▶ _WHAT YOU NEED TO DO_
Whenever a line in the data holds the string "accessible", copy that line.

▶ _INPUT DATA_
════
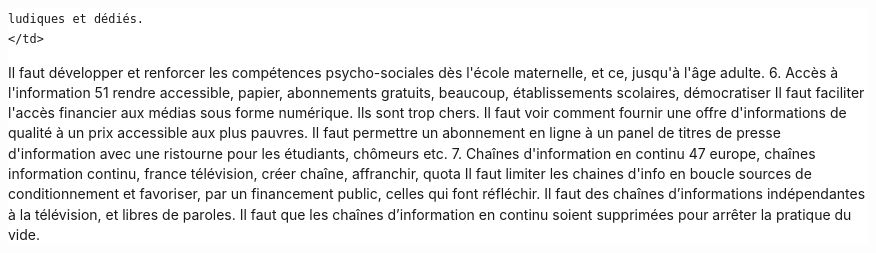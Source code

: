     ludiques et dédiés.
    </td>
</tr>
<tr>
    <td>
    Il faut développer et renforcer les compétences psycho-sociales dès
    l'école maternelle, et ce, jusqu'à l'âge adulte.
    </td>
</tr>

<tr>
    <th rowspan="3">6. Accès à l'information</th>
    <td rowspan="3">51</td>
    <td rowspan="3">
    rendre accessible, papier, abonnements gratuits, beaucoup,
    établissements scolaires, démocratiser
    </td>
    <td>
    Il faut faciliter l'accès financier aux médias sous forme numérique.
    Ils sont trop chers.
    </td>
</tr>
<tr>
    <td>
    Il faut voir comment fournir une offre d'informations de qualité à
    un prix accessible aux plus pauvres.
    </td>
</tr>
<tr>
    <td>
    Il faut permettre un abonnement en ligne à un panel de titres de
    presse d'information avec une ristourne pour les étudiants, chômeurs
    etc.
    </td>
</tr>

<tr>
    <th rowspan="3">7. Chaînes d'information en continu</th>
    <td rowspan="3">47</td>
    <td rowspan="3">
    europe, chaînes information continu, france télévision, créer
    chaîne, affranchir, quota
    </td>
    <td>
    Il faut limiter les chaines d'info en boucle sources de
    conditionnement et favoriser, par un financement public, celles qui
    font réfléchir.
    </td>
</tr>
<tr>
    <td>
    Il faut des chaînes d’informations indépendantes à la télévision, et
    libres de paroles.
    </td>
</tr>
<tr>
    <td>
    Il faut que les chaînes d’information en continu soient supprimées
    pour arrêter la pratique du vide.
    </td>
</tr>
════
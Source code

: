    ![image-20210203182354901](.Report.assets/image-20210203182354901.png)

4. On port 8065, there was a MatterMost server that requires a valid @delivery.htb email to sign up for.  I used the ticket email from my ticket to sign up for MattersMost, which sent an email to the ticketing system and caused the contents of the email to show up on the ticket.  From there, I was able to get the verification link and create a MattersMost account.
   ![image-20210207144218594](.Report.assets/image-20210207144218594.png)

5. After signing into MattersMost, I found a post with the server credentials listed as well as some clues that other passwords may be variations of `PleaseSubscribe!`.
════
▶ _WRITTEN REPLY_
    rendre accessible, papier, abonnements gratuits, beaucoup,
    un prix accessible aux plus pauvres.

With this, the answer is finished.